Sunday, 1 May 2016

Wellcome Book Prize 2016 - ignorance rewarding ignorance

*Updating this post: fantastic news, first ME biobank in Europe is officially opening its doors to external researchers on May 12 at London School of Hygiene and Tropical Medicine. More info here.

I resent using any more energy - it truly takes its toll - on the daft neurologist Suzanne O'Sullivan, but the travesty of her winning the Wellcome Book Prize is too important to ignore. I've been trying to correct her harmful nonsense about ME since she won the prize last week, on Twitter. She herself blocks everyone who challenges her, including the mother of severely ill patient Whitney Dafoe whose father, Stanford scientist Ron Davis, is valiantly trying to complete the ME jigsaw.

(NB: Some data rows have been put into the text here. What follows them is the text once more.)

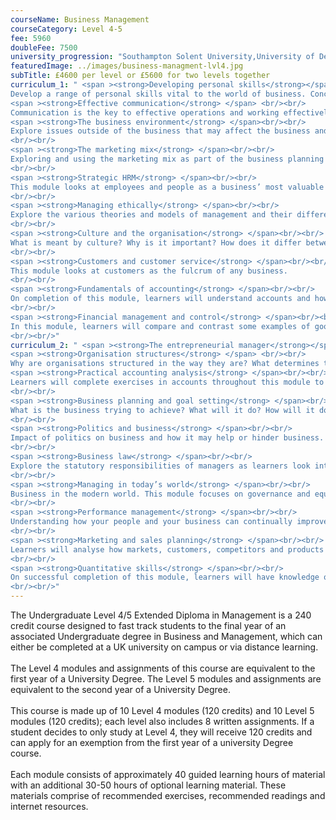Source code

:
 ```yaml
---
courseName: Business Management
courseCategory: Level 4-5
fee: 5960
doubleFee: 7500
university_progression: "Southampton Solent University,University of Derby,University of Lincoln,University of Central Lancashire (UCLan)"
featuredImage: ../images/business-managment-lvl4.jpg
subTitle: £4600 per level or £5600 for two levels together
curriculum_1: " <span ><strong>Developing personal skills</strong></span> <br/><br/>
Develop a range of personal skills vital to the world of business. Concentrating on communication, leadership and decision making techniques.<br/><br/>
<span ><strong>Effective communication</strong> </span> <br/><br/>
Communication is the key to effective operations and working effectively with others. Throughout this module, learners will grasp a range of communication techniques used for a variety of commercial purposes.<br/><br/>
<span ><strong>The business environment</strong> </span><br/><br/>
Explore issues outside of the business that may affect the business and its operations. Looking into economics, international dimensions, nature and competition.
<br/><br/>
<span ><strong>The marketing mix</strong> </span><br/><br/>
Exploring and using the marketing mix as part of the business planning process.
<br/><br/>
<span ><strong>Strategic HRM</strong> </span><br/><br/>
This module looks at employees and people as a business’ most valuable asset. Recruit the best, reward the best and retain the best.
<br/><br/>
<span ><strong>Managing ethically</strong> </span><br/><br/>
Explore the various theories and models of management and their different contexts.
<br/><br/>
<span ><strong>Culture and the organisation</strong> </span><br/><br/>
What is meant by culture? Why is it important? How does it differ between organisations?
<br/><br/>
<span ><strong>Customers and customer service</strong> </span><br/><br/>
This module looks at customers as the fulcrum of any business.
<br/><br/>
<span ><strong>Fundamentals of accounting</strong> </span><br/><br/>
On completion of this module, learners will understand accounts and how they can be used to give insight into the health of the organisation.
<br/><br/>
<span ><strong>Financial management and control</strong> </span><br/><br/>
In this module, learners will compare and contrast some examples of good and bad financial decision making and the impact on the business.
<br/><br/>"
curriculum_2: " <span ><strong>The entrepreneurial manager</strong></span> <br/><br/> What is an entrepreneur? Examine the skills and qualities of entrepreneurship.<br/><br/>
<span ><strong>Organisation structures</strong> </span> <br/><br/>
Why are organisations structured in the way they are? What determines the optimum structure and how does it differ between organisations? In this module, learners will look at the numerous models and theories that make up organisational structure.<br/><br/>
<span ><strong>Practical accounting analysis</strong> </span><br/><br/>
Learners will complete exercises in accounts throughout this module to understand what they are telling us and the actions that analysis can precipitate.
<br/><br/>
<span ><strong>Business planning and goal setting</strong> </span><br/><br/>
What is the business trying to achieve? What will it do? How will it do it? This module focuses on the creation of clear goals and clear plans to achieve a clear objective.
<br/><br/>
<span ><strong>Politics and business</strong> </span><br/><br/>
Impact of politics on business and how it may help or hinder business. This module will educate learners on economic impact, exports and government support.
<br/><br/>
<span ><strong>Business law</strong> </span><br/><br/>
Explore the statutory responsibilities of managers as learners look into the legalities of business and business executives.
<br/><br/>
<span ><strong>Managing in today’s world</strong> </span><br/><br/>
Business in the modern world. This module focuses on governance and equality as a means to do right in business.
<br/><br/>
<span ><strong>Performance management</strong> </span><br/><br/>
Understanding how your people and your business can continually improve together, learners will review reward structures, CPD, training and development to ensure high performance in business.
<br/><br/>
<span ><strong>Marketing and sales planning</strong> </span><br/><br/>
Learners will analyse how markets, customers, competitors and products can come together in a cohesive plan.
<br/><br/>
<span ><strong>Quantitative skills</strong> </span><br/><br/>
On successful completion of this module, learners will have knowledge of numeric exercises and will understand their use within the context of the business.
<br/><br/>"
---
```

The Undergraduate Level 4/5 Extended Diploma in Management is a 240 credit course designed to fast track students to the final year of an associated Undergraduate degree in Business and Management, which can either be completed at a UK university on campus or via distance learning.
<br/><br/>
The Level 4 modules and assignments of this course are equivalent to the first year of a University Degree. The Level 5 modules and assignments are equivalent to the second year of a University Degree.
<br/><br/>
This course is made up of 10 Level 4 modules (120 credits) and 10 Level 5 modules (120 credits); each level also includes 8 written assignments. If a student decides to only study at Level 4, they will receive 120 credits and can apply for an exemption from the first year of a university Degree course.
<br/><br/>
Each module consists of approximately 40 guided learning hours of material with an additional 30-50 hours of optional learning material. These materials comprise of recommended exercises, recommended readings and internet resources.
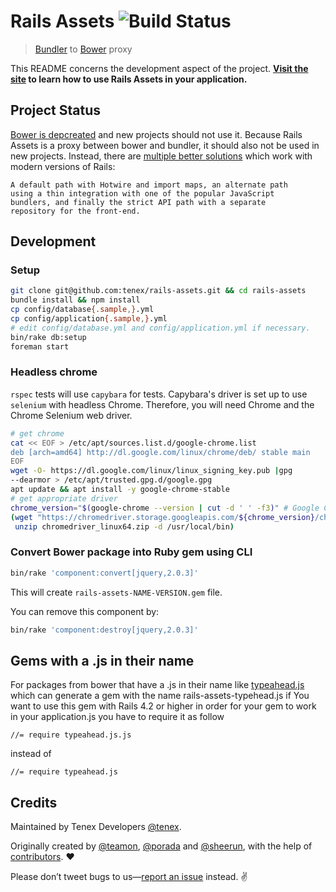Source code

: # Rails Assets ![Build Status](https://github.com/tenex/rails-assets/actions/workflows/verify.yml/badge.svg)

> [Bundler](http://bundler.io) to [Bower](http://bower.io) proxy

This README concerns the development aspect of the project. **[Visit
the site](https://rails-assets.org) to learn how to use Rails Assets
in your application.**

## Project Status

[Bower is
depcreated](https://bower.io/blog/2017/how-to-migrate-away-from-bower/)
and new projects should not use it. Because Rails Assets is a proxy
between bower and bundler, it should also not be used in new
projects. Instead, there are [multiple better
solutions](https://world.hey.com/dhh/rails-7-will-have-three-great-answers-to-javascript-in-2021-8d68191b)
which work with modern versions of Rails:

    A default path with Hotwire and import maps, an alternate path
    using a thin integration with one of the popular JavaScript
    bundlers, and finally the strict API path with a separate
    repository for the front-end.

## Development

### Setup

```sh
git clone git@github.com:tenex/rails-assets.git && cd rails-assets
bundle install && npm install
cp config/database{.sample,}.yml
cp config/application{.sample,}.yml
# edit config/database.yml and config/application.yml if necessary.
bin/rake db:setup
foreman start
```

### Headless chrome

`rspec` tests will use `capybara` for tests. Capybara's driver is set
up to use `selenium` with headless Chrome. Therefore, you will need
Chrome and the Chrome Selenium web driver.

``` sh
# get chrome
cat << EOF > /etc/apt/sources.list.d/google-chrome.list
deb [arch=amd64] http://dl.google.com/linux/chrome/deb/ stable main
EOF
wget -O- https://dl.google.com/linux/linux_signing_key.pub |gpg
--dearmor > /etc/apt/trusted.gpg.d/google.gpg
apt update && apt install -y google-chrome-stable
# get appropriate driver
chrome_version="$(google-chrome --version | cut -d ' ' -f3)" # Google Chrome 103.0.5060.53 -> 103.0.5060.53
(wget "https://chromedriver.storage.googleapis.com/${chrome_version}/chromedriver_linux64.zip" &&
 unzip chromedriver_linux64.zip -d /usr/local/bin)
```

### Convert Bower package into Ruby gem using CLI

```sh
bin/rake 'component:convert[jquery,2.0.3]'
```

This will create `rails-assets-NAME-VERSION.gem` file.

You can remove this component by:

```sh
bin/rake 'component:destroy[jquery,2.0.3]'
```


## Gems with a .js in their name

For packages from bower that have a .js in their name like [typeahead.js](https://github.com/twitter/typeahead.js) which can generate a gem with the name rails-assets-typehead.js if You want to use this gem with Rails 4.2 or higher in order for your gem to work in your application.js you have to require it as follow

```
//= require typeahead.js.js
```

instead of

```
//= require typeahead.js
```

## Credits

Maintained by Tenex Developers [@tenex](http://github.com/tenex).

Originally created by [@teamon](http://github.com/teamon), [@porada](http://github.com/porada) and [@sheerun](http://github.com/sheerun), with the help of [contributors](https://github.com/tenex/rails-assets/graphs/contributors). :heart:

Please don’t tweet bugs to us—[report an issue](https://github.com/tenex/rails-assets/issues) instead. :v:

In serious scientific circles, there is no longer any doubt that myalgic encephalomyeltis/chronic fatigue syndrome (I hate that name, but it is used in research) is  a serious, complex physical illness - though poorly understood, it is NOT psychiatric or psychological. However, that didn't stop O'Sullivan from including ME in a chapter of her 2015 book, It's All in Your Head, a study of psychosomatic illness - or rather a series of anecdotes about patients she has seen. She has published before on carpal tunnel syndrome and non-epileptic seizures (I have not been able to find any papers on ME, unsurprisingly).  Whatever the merits of the other chapters, O'Sullivan has no expertise whatsoever in ME, but that didn't stop the judges from being seduced by her magnificent nonsense (worth noting I think that no one in the research world has heard of Suzanne O'Sullivan, but she is elevated to an ME 'authority' just by having this book published).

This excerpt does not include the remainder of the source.